## Action item
The records below must be reproduced exactly. Strip out the pictures.
─── Extracted data
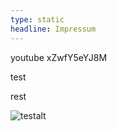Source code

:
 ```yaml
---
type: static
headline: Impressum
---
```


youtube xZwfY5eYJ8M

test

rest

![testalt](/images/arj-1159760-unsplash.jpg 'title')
──────
## Solution for this task
Source code

:
 ```yaml
---
type: static
headline: Impressum
---
```


youtube xZwfY5eYJ8M

test

rest

![testalt](/images/arj-1159760-unsplash.jpg 'title')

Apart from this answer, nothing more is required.